What you will do:
Go to the line holding "发表于 2023-2-22 14:53" in the entries below and write out exactly every line down to and including the line holding "### No structure selected".

Entries taken from a collection

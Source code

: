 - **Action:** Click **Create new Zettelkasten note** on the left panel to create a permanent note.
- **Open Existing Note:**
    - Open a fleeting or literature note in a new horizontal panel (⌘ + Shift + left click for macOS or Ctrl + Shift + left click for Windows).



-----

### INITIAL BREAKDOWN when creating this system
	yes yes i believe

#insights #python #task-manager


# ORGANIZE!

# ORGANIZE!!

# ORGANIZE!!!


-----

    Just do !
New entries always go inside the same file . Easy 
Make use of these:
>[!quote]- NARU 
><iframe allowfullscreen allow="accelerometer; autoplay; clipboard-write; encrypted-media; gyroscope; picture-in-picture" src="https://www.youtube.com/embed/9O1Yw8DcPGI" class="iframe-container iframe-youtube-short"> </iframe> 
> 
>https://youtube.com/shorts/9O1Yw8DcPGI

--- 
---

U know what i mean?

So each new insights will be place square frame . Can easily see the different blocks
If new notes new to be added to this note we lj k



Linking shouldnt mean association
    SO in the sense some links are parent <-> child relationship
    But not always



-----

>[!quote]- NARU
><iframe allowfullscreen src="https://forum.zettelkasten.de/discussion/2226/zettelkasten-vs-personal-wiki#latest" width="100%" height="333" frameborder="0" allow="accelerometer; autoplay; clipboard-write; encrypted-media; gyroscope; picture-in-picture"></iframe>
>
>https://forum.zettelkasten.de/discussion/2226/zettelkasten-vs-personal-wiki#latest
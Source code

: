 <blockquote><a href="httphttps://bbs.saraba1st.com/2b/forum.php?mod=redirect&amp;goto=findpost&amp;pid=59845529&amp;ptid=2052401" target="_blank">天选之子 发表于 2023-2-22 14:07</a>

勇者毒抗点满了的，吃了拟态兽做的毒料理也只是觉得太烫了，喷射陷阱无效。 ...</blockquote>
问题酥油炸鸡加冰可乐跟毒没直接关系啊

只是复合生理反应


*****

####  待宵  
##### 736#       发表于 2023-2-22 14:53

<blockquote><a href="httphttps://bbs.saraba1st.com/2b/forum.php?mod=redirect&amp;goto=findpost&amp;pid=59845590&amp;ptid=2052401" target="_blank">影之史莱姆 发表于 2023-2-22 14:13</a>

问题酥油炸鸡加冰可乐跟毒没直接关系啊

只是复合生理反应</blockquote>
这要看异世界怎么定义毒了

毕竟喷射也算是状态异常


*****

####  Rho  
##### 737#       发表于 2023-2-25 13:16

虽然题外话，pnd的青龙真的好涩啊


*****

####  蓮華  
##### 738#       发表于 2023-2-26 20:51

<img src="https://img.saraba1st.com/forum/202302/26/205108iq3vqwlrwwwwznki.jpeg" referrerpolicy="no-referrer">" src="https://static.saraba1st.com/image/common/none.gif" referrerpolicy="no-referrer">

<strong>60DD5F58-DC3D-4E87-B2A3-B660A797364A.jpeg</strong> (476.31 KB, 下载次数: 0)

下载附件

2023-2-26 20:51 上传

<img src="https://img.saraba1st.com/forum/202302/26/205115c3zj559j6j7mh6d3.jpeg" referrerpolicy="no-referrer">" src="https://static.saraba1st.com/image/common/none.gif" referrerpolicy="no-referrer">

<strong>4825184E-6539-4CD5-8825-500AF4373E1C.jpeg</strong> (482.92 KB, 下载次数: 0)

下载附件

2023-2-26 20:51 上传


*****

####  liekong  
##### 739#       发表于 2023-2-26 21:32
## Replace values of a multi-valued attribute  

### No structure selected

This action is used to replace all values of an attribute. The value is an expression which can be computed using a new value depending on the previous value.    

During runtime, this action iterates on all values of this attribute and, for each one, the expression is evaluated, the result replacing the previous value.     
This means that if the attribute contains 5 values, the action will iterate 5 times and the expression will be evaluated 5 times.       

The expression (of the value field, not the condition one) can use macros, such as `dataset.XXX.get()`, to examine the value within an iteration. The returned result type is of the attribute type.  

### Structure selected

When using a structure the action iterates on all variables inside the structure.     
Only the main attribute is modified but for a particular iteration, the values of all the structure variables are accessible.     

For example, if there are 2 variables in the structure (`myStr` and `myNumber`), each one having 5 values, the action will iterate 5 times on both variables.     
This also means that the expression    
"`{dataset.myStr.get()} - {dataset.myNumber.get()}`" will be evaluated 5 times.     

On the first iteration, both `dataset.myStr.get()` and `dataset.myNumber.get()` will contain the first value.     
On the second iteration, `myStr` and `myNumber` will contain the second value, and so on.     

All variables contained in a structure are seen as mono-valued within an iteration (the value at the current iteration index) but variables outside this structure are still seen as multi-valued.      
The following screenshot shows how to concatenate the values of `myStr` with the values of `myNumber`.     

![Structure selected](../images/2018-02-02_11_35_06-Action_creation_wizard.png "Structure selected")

Task response:
##### 736#       发表于 2023-2-22 14:53

<blockquote><a href="httphttps://bbs.saraba1st.com/2b/forum.php?mod=redirect&amp;goto=findpost&amp;pid=59845590&amp;ptid=2052401" target="_blank">影之史莱姆 发表于 2023-2-22 14:13</a>

问题酥油炸鸡加冰可乐跟毒没直接关系啊

只是复合生理反应</blockquote>
这要看异世界怎么定义毒了

毕竟喷射也算是状态异常


*****

####  Rho  
##### 737#       发表于 2023-2-25 13:16

虽然题外话，pnd的青龙真的好涩啊


*****

####  蓮華  
##### 738#       发表于 2023-2-26 20:51

<img src="https://img.saraba1st.com/forum/202302/26/205108iq3vqwlrwwwwznki.jpeg" referrerpolicy="no-referrer">" src="https://static.saraba1st.com/image/common/none.gif" referrerpolicy="no-referrer">

<strong>60DD5F58-DC3D-4E87-B2A3-B660A797364A.jpeg</strong> (476.31 KB, 下载次数: 0)

下载附件

2023-2-26 20:51 上传

<img src="https://img.saraba1st.com/forum/202302/26/205115c3zj559j6j7mh6d3.jpeg" referrerpolicy="no-referrer">" src="https://static.saraba1st.com/image/common/none.gif" referrerpolicy="no-referrer">

<strong>4825184E-6539-4CD5-8825-500AF4373E1C.jpeg</strong> (482.92 KB, 下载次数: 0)

下载附件

2023-2-26 20:51 上传


*****

####  liekong  
##### 739#       发表于 2023-2-26 21:32
## Replace values of a multi-valued attribute  

### No structure selected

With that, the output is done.